(Provided entries Opens)

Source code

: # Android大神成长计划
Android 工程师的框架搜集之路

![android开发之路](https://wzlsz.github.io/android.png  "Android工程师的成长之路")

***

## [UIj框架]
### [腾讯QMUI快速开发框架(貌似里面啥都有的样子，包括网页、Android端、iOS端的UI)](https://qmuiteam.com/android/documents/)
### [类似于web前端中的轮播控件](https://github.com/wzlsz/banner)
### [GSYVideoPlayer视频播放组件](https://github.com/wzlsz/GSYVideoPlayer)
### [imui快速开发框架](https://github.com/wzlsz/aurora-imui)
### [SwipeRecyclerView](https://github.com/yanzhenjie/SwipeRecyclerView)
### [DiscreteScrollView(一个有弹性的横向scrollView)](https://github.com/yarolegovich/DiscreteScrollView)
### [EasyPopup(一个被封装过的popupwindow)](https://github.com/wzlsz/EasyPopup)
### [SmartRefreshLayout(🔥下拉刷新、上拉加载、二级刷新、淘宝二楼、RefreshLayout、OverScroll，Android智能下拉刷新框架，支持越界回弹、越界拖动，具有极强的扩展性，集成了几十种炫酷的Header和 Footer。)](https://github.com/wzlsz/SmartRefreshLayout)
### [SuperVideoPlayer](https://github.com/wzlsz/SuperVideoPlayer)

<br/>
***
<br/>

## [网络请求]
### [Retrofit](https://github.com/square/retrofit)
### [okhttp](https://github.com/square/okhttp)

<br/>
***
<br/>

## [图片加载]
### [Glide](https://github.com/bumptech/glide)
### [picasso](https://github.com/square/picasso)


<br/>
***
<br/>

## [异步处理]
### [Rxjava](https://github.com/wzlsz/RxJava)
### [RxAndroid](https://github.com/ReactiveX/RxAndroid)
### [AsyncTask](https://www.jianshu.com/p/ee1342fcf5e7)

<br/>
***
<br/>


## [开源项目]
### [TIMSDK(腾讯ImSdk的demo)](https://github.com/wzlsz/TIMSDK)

(Provided entries Closes)

• _Your task_
Output every entry shown above, exactly.

• _Output for this exercise_
Source code

: # Android大神成长计划
Android 工程师的框架搜集之路

![android开发之路](https://wzlsz.github.io/android.png  "Android工程师的成长之路")

***

## [UIj框架]
### [腾讯QMUI快速开发框架(貌似里面啥都有的样子，包括网页、Android端、iOS端的UI)](https://qmuiteam.com/android/documents/)
### [类似于web前端中的轮播控件](https://github.com/wzlsz/banner)
### [GSYVideoPlayer视频播放组件](https://github.com/wzlsz/GSYVideoPlayer)
### [imui快速开发框架](https://github.com/wzlsz/aurora-imui)
### [SwipeRecyclerView](https://github.com/yanzhenjie/SwipeRecyclerView)
### [DiscreteScrollView(一个有弹性的横向scrollView)](https://github.com/yarolegovich/DiscreteScrollView)
### [EasyPopup(一个被封装过的popupwindow)](https://github.com/wzlsz/EasyPopup)
### [SmartRefreshLayout(🔥下拉刷新、上拉加载、二级刷新、淘宝二楼、RefreshLayout、OverScroll，Android智能下拉刷新框架，支持越界回弹、越界拖动，具有极强的扩展性，集成了几十种炫酷的Header和 Footer。)](https://github.com/wzlsz/SmartRefreshLayout)
### [SuperVideoPlayer](https://github.com/wzlsz/SuperVideoPlayer)

<br/>
***
<br/>

## [网络请求]
### [Retrofit](https://github.com/square/retrofit)
### [okhttp](https://github.com/square/okhttp)

<br/>
***
<br/>

## [图片加载]
### [Glide](https://github.com/bumptech/glide)
### [picasso](https://github.com/square/picasso)


<br/>
***
<br/>

## [异步处理]
### [Rxjava](https://github.com/wzlsz/RxJava)
### [RxAndroid](https://github.com/ReactiveX/RxAndroid)
### [AsyncTask](https://www.jianshu.com/p/ee1342fcf5e7)

<br/>
***
<br/>


## [开源项目]
### [TIMSDK(腾讯ImSdk的demo)](https://github.com/wzlsz/TIMSDK)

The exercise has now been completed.